WHAT YOU NEED TO DO: Where does the word "conda" appear in the data? Copy every line that holds it.

Start of GIVEN RECORDS

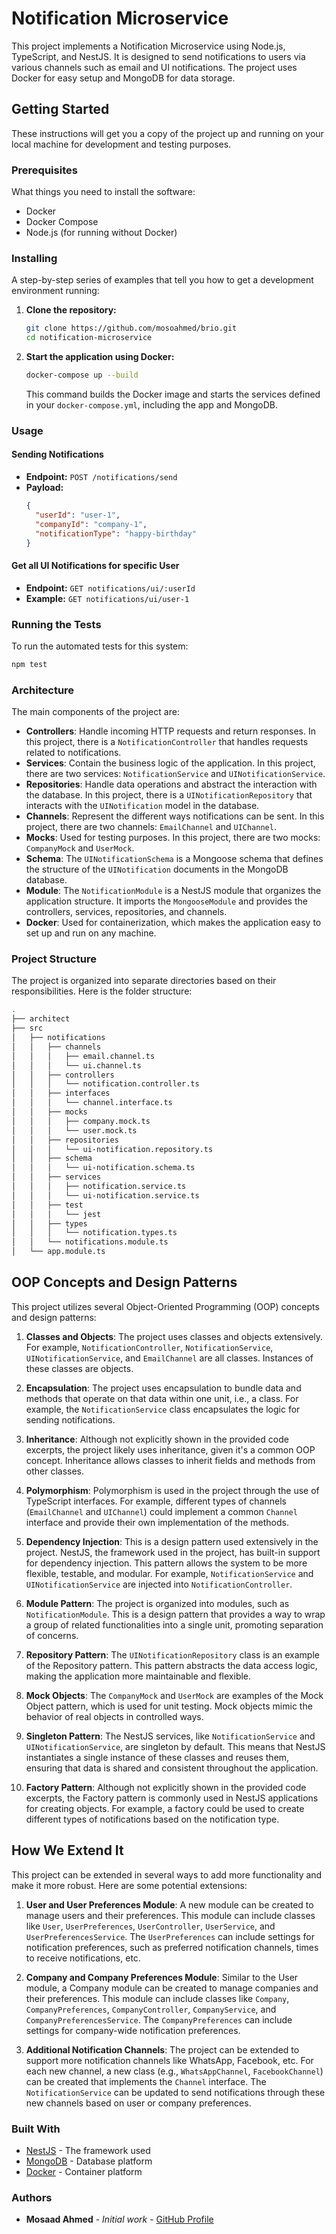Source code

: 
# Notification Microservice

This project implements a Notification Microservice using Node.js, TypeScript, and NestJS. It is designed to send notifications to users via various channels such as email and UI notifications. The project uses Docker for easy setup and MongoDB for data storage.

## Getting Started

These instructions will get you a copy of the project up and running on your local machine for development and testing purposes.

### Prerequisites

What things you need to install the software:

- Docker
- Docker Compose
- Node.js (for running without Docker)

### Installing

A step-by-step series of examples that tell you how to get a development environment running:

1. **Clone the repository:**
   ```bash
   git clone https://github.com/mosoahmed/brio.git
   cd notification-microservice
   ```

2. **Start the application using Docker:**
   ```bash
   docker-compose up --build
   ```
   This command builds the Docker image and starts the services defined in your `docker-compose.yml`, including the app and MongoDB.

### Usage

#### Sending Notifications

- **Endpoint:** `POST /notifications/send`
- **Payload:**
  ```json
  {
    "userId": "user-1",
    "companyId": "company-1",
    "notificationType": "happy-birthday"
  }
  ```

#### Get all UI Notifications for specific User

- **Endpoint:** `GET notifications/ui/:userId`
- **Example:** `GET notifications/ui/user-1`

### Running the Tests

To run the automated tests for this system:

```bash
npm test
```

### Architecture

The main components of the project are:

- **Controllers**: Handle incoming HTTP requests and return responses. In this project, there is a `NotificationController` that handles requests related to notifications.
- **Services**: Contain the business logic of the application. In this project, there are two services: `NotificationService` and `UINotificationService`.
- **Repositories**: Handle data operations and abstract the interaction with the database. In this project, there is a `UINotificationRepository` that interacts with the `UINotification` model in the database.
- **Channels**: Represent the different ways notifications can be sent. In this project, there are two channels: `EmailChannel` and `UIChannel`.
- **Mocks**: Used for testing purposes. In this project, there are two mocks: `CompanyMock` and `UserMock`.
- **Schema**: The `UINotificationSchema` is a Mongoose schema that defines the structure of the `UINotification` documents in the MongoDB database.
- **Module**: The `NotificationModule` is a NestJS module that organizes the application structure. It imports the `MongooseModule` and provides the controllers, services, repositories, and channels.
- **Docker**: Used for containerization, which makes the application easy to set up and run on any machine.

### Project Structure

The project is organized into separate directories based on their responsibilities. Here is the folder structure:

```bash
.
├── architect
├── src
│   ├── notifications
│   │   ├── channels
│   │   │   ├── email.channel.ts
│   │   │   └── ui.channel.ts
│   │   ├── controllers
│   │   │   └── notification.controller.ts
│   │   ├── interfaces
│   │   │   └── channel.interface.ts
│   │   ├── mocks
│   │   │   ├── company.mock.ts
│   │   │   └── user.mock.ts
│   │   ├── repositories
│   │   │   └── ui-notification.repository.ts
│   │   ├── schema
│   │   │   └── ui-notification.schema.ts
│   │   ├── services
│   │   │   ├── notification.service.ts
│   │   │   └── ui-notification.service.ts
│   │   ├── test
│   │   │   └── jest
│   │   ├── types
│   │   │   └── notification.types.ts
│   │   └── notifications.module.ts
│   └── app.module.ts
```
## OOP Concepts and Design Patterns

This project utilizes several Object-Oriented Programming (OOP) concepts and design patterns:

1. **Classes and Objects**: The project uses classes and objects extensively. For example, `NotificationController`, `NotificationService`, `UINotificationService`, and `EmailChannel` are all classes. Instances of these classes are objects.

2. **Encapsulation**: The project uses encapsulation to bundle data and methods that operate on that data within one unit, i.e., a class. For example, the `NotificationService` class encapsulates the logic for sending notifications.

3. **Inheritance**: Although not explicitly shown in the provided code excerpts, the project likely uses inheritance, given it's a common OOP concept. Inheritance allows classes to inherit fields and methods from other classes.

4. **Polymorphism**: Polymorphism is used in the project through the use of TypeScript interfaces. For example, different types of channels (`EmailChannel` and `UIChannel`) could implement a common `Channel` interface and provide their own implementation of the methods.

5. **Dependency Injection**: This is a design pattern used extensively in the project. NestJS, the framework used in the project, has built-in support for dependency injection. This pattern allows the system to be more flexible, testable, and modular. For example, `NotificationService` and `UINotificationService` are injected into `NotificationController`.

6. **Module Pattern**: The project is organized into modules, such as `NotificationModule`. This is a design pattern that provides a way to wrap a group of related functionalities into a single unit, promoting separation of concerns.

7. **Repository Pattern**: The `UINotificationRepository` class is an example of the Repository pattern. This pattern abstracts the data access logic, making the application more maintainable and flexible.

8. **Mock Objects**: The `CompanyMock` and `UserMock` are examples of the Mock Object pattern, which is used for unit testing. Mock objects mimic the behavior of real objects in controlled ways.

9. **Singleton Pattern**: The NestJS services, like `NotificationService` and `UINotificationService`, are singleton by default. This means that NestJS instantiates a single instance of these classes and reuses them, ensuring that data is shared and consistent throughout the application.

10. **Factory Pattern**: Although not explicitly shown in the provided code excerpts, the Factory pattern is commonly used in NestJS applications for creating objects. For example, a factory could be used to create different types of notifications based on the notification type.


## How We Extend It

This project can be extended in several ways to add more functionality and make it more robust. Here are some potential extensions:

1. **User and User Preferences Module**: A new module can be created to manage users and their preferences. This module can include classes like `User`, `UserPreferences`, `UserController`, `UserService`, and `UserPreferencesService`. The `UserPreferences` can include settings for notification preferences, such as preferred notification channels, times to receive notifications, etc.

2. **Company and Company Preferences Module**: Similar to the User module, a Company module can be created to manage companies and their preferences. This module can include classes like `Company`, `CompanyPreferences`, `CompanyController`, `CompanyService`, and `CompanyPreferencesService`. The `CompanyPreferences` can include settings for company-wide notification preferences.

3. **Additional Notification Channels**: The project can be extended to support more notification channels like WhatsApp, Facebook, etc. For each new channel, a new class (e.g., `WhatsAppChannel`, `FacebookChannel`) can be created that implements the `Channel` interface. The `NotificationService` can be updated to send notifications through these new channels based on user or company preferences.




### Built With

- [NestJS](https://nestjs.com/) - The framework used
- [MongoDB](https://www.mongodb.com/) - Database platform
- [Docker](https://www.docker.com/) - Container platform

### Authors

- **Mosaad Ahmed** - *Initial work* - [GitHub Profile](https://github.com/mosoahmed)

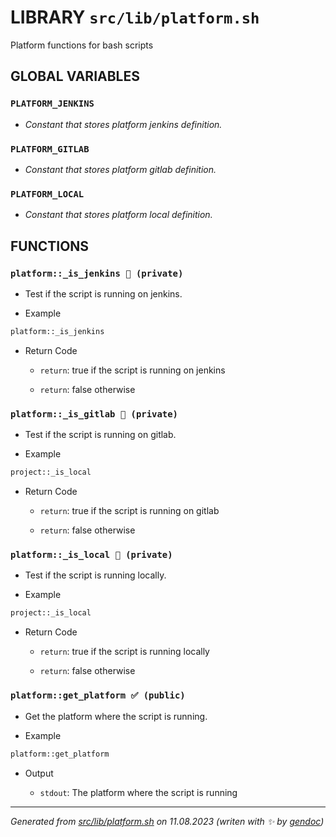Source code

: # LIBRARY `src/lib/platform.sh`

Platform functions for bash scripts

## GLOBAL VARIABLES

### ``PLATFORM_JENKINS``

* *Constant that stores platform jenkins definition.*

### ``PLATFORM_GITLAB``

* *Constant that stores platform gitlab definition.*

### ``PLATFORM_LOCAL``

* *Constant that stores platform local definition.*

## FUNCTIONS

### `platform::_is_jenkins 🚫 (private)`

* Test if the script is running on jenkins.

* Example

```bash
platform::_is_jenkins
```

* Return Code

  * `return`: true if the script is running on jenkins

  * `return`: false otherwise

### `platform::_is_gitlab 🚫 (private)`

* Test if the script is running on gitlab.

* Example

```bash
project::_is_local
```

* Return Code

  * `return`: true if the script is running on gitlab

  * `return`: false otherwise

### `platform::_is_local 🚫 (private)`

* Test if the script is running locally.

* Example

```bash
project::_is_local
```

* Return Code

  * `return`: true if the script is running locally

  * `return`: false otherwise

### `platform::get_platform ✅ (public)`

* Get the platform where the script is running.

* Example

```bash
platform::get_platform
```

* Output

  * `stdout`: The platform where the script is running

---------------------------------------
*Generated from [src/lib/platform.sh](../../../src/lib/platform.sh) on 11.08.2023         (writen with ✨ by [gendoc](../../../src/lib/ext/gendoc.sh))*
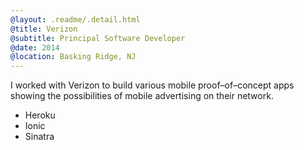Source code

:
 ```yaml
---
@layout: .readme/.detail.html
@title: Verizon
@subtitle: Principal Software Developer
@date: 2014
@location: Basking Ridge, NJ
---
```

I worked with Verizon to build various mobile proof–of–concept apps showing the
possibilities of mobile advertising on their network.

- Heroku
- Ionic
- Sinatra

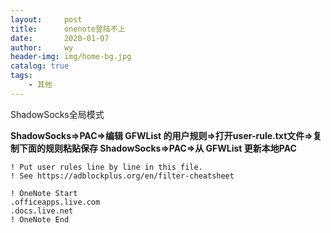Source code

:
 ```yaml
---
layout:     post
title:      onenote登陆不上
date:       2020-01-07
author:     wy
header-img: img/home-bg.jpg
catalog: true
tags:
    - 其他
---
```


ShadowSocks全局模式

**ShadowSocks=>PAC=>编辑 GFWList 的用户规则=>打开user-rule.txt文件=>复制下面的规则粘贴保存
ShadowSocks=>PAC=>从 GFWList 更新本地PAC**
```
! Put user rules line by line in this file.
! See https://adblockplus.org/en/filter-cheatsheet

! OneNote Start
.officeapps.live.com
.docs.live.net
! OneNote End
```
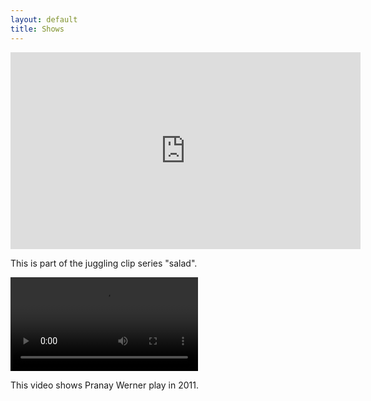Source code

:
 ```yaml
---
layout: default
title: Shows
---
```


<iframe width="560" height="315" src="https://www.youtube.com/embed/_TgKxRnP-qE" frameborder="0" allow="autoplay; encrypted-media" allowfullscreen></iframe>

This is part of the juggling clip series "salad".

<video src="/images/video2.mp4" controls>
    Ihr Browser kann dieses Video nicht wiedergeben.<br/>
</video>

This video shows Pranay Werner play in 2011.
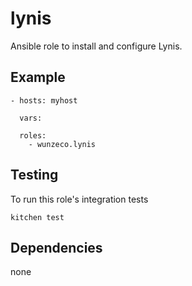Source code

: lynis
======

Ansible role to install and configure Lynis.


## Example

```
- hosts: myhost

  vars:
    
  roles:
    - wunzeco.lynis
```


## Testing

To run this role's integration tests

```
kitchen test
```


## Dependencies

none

End of GIVEN RECORDS
Start of GIVEN RECORDS

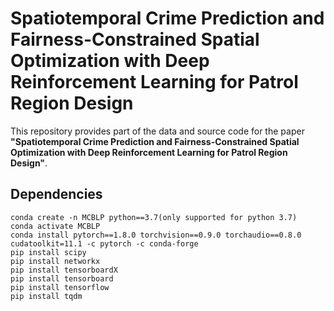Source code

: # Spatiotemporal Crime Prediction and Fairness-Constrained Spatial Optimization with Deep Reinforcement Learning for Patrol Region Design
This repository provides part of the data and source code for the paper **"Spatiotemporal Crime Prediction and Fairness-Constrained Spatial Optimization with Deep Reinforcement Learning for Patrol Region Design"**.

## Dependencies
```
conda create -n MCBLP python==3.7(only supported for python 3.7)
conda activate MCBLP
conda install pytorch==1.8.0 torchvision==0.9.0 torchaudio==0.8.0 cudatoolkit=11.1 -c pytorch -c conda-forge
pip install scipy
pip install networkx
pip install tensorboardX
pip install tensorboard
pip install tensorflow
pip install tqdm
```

End of GIVEN RECORDS
Start of GIVEN RECORDS

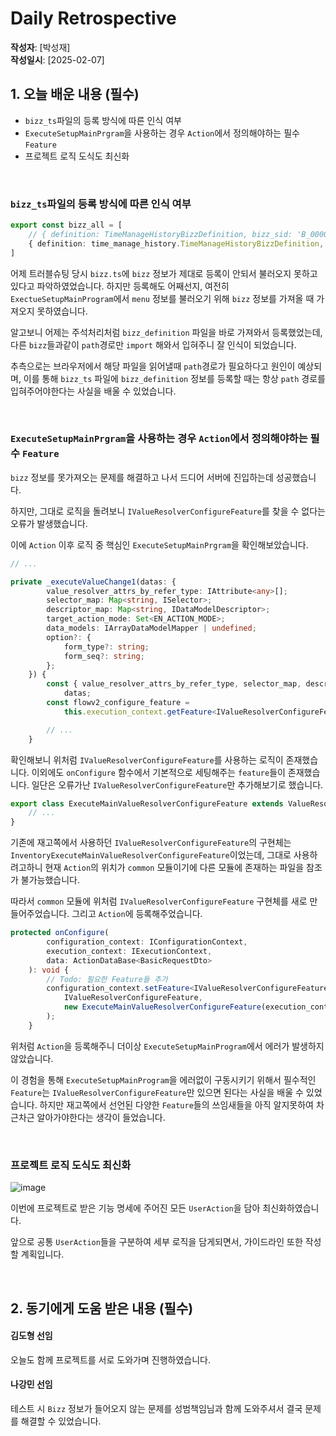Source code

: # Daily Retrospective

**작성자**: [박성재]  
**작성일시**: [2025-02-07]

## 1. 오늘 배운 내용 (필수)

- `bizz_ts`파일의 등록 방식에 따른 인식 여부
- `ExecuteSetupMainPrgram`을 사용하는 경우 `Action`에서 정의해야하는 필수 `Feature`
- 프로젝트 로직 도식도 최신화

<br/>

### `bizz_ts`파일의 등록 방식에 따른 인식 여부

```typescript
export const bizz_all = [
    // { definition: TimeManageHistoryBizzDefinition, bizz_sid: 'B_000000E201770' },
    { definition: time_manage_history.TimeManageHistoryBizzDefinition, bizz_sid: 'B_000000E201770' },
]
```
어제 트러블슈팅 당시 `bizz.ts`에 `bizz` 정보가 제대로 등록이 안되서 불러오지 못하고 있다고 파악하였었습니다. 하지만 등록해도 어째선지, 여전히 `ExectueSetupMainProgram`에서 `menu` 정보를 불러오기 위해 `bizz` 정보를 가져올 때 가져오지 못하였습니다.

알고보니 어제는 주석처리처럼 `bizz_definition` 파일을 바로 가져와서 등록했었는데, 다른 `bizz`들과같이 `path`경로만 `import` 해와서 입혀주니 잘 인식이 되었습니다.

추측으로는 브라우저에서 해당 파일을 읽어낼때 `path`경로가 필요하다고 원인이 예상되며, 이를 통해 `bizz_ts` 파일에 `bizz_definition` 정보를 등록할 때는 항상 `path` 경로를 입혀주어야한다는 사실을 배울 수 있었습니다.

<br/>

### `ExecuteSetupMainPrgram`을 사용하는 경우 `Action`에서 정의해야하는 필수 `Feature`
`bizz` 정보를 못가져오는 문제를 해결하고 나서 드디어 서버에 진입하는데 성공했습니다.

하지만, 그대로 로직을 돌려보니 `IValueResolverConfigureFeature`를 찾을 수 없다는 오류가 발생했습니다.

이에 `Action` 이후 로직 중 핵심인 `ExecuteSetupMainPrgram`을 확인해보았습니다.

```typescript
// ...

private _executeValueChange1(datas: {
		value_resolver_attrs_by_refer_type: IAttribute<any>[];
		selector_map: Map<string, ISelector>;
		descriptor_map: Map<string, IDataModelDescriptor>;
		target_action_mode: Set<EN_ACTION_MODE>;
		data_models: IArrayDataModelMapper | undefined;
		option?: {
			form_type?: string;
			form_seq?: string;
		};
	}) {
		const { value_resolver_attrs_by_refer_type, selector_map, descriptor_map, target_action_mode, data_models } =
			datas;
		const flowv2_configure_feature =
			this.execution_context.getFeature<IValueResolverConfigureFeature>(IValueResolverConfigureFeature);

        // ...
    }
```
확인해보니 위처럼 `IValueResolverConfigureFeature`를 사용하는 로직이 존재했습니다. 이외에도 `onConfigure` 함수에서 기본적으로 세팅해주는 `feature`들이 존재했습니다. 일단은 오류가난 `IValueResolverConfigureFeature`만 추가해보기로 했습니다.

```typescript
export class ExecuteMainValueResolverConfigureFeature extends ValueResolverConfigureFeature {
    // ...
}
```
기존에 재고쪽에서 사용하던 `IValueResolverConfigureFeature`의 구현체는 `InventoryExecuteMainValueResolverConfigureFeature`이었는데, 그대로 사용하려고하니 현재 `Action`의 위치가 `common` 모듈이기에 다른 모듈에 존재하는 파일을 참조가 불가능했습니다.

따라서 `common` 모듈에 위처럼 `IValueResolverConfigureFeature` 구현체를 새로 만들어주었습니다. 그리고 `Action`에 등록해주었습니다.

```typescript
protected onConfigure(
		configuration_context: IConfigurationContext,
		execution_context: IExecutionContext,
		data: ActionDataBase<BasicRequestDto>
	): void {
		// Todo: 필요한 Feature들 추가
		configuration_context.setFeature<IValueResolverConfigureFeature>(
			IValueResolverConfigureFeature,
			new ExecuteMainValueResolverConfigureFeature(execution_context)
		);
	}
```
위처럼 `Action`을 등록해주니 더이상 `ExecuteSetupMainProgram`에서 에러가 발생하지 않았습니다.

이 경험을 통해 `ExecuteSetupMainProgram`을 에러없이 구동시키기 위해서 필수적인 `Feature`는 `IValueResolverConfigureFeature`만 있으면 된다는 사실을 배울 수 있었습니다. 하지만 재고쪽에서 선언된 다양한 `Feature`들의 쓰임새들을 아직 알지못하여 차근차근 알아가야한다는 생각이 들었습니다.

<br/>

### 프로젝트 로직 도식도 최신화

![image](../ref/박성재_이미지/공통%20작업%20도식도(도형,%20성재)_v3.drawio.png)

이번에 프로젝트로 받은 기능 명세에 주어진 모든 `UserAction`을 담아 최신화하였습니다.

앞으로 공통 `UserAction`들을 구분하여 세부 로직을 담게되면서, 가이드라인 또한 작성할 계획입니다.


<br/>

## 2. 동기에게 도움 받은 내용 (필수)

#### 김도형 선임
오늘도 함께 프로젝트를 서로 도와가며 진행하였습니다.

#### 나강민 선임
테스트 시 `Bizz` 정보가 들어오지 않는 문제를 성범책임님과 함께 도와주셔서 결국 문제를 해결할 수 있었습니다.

End of GIVEN RECORDS

EXPECTED ANSWER:
conda create -n MCBLP python==3.7(only supported for python 3.7)
conda activate MCBLP
conda install pytorch==1.8.0 torchvision==0.9.0 torchaudio==0.8.0 cudatoolkit=11.1 -c pytorch -c conda-forge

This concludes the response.